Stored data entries
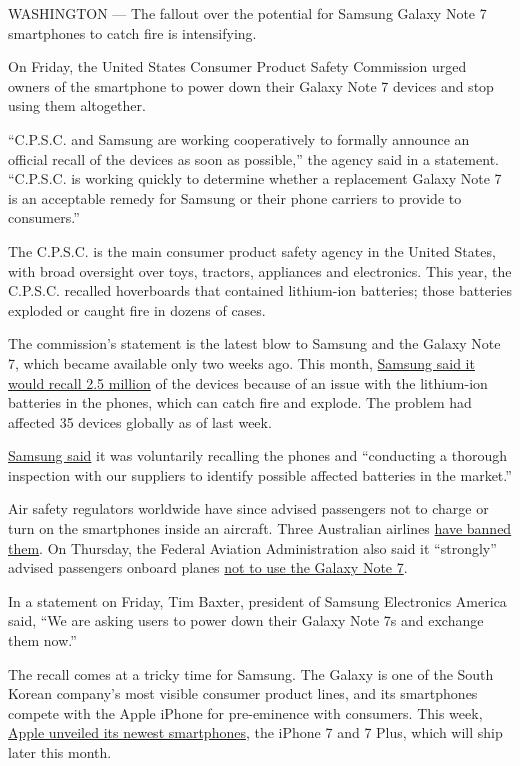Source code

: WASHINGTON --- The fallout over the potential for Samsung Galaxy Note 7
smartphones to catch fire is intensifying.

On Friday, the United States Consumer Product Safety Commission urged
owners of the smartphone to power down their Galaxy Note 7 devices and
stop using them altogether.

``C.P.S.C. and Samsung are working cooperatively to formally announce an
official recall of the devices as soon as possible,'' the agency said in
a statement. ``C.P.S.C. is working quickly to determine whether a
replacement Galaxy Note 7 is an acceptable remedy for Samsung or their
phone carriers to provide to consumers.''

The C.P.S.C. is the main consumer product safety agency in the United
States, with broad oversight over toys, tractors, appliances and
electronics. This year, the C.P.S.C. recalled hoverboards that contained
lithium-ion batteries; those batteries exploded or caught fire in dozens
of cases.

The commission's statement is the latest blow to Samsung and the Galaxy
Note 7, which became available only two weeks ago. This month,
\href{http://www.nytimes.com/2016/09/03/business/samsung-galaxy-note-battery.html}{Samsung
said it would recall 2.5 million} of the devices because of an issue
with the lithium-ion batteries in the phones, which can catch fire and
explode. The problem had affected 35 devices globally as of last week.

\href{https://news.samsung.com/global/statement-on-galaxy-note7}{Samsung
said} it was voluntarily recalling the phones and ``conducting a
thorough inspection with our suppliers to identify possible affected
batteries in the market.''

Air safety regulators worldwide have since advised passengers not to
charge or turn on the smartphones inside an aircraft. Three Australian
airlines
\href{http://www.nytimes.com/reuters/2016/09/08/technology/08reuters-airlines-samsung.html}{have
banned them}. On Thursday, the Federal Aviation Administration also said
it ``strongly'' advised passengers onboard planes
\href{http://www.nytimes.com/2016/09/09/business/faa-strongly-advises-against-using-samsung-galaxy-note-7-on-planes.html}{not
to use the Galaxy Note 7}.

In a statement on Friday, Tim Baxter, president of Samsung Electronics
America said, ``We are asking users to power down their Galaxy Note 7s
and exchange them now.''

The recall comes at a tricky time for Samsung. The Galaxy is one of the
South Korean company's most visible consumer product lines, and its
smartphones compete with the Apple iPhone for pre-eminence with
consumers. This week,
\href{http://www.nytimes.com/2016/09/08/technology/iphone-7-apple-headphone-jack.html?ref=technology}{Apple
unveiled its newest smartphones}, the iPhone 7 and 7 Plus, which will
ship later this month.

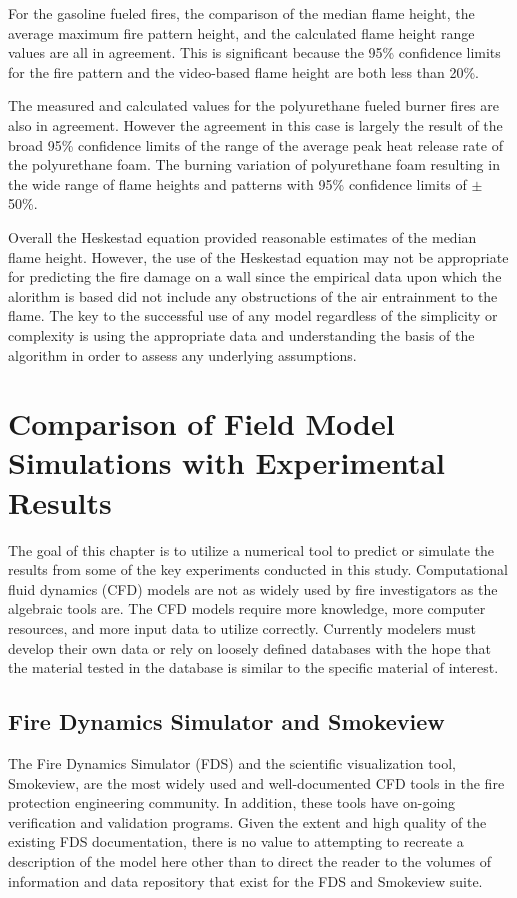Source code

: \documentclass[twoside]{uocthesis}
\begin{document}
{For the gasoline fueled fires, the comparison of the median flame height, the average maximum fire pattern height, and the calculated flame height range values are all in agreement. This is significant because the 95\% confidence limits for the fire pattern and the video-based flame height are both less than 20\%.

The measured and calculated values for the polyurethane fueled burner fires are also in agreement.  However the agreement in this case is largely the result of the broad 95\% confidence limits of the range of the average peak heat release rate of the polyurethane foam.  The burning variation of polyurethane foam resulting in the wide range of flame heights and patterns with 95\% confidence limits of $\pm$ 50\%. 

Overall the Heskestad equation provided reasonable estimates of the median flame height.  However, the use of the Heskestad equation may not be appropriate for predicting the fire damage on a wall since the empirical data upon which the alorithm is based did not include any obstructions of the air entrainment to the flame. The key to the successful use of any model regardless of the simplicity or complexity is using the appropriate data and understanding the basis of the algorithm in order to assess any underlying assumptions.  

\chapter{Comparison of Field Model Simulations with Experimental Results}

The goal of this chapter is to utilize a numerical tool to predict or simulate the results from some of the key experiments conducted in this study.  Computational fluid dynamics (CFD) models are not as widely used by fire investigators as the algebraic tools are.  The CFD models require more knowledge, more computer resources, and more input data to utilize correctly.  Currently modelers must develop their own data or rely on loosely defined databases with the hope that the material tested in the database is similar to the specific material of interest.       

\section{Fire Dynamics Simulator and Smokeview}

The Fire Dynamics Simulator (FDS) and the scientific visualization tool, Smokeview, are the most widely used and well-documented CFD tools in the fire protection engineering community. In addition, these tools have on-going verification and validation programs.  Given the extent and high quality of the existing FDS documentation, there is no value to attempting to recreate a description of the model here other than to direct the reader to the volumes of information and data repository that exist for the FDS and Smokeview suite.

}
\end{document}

## Your instructions
Copy the records shown above in their entirety and exactly; images are to be left out.

## Written solution
Source code

: WASHINGTON --- The fallout over the potential for Samsung Galaxy Note 7
smartphones to catch fire is intensifying.

On Friday, the United States Consumer Product Safety Commission urged
owners of the smartphone to power down their Galaxy Note 7 devices and
stop using them altogether.

``C.P.S.C. and Samsung are working cooperatively to formally announce an
official recall of the devices as soon as possible,'' the agency said in
a statement. ``C.P.S.C. is working quickly to determine whether a
replacement Galaxy Note 7 is an acceptable remedy for Samsung or their
phone carriers to provide to consumers.''

The C.P.S.C. is the main consumer product safety agency in the United
States, with broad oversight over toys, tractors, appliances and
electronics. This year, the C.P.S.C. recalled hoverboards that contained
lithium-ion batteries; those batteries exploded or caught fire in dozens
of cases.

The commission's statement is the latest blow to Samsung and the Galaxy
Note 7, which became available only two weeks ago. This month,
\href{http://www.nytimes.com/2016/09/03/business/samsung-galaxy-note-battery.html}{Samsung
said it would recall 2.5 million} of the devices because of an issue
with the lithium-ion batteries in the phones, which can catch fire and
explode. The problem had affected 35 devices globally as of last week.

\href{https://news.samsung.com/global/statement-on-galaxy-note7}{Samsung
said} it was voluntarily recalling the phones and ``conducting a
thorough inspection with our suppliers to identify possible affected
batteries in the market.''

Air safety regulators worldwide have since advised passengers not to
charge or turn on the smartphones inside an aircraft. Three Australian
airlines
\href{http://www.nytimes.com/reuters/2016/09/08/technology/08reuters-airlines-samsung.html}{have
banned them}. On Thursday, the Federal Aviation Administration also said
it ``strongly'' advised passengers onboard planes
\href{http://www.nytimes.com/2016/09/09/business/faa-strongly-advises-against-using-samsung-galaxy-note-7-on-planes.html}{not
to use the Galaxy Note 7}.

In a statement on Friday, Tim Baxter, president of Samsung Electronics
America said, ``We are asking users to power down their Galaxy Note 7s
and exchange them now.''

The recall comes at a tricky time for Samsung. The Galaxy is one of the
South Korean company's most visible consumer product lines, and its
smartphones compete with the Apple iPhone for pre-eminence with
consumers. This week,
\href{http://www.nytimes.com/2016/09/08/technology/iphone-7-apple-headphone-jack.html?ref=technology}{Apple
unveiled its newest smartphones}, the iPhone 7 and 7 Plus, which will
ship later this month.

Source code

: \documentclass[twoside]{uocthesis}
\begin{document}
{For the gasoline fueled fires, the comparison of the median flame height, the average maximum fire pattern height, and the calculated flame height range values are all in agreement. This is significant because the 95\% confidence limits for the fire pattern and the video-based flame height are both less than 20\%.

The measured and calculated values for the polyurethane fueled burner fires are also in agreement.  However the agreement in this case is largely the result of the broad 95\% confidence limits of the range of the average peak heat release rate of the polyurethane foam.  The burning variation of polyurethane foam resulting in the wide range of flame heights and patterns with 95\% confidence limits of $\pm$ 50\%. 

Overall the Heskestad equation provided reasonable estimates of the median flame height.  However, the use of the Heskestad equation may not be appropriate for predicting the fire damage on a wall since the empirical data upon which the alorithm is based did not include any obstructions of the air entrainment to the flame. The key to the successful use of any model regardless of the simplicity or complexity is using the appropriate data and understanding the basis of the algorithm in order to assess any underlying assumptions.  

\chapter{Comparison of Field Model Simulations with Experimental Results}

The goal of this chapter is to utilize a numerical tool to predict or simulate the results from some of the key experiments conducted in this study.  Computational fluid dynamics (CFD) models are not as widely used by fire investigators as the algebraic tools are.  The CFD models require more knowledge, more computer resources, and more input data to utilize correctly.  Currently modelers must develop their own data or rely on loosely defined databases with the hope that the material tested in the database is similar to the specific material of interest.       

\section{Fire Dynamics Simulator and Smokeview}

The Fire Dynamics Simulator (FDS) and the scientific visualization tool, Smokeview, are the most widely used and well-documented CFD tools in the fire protection engineering community. In addition, these tools have on-going verification and validation programs.  Given the extent and high quality of the existing FDS documentation, there is no value to attempting to recreate a description of the model here other than to direct the reader to the volumes of information and data repository that exist for the FDS and Smokeview suite.

}
\end{document}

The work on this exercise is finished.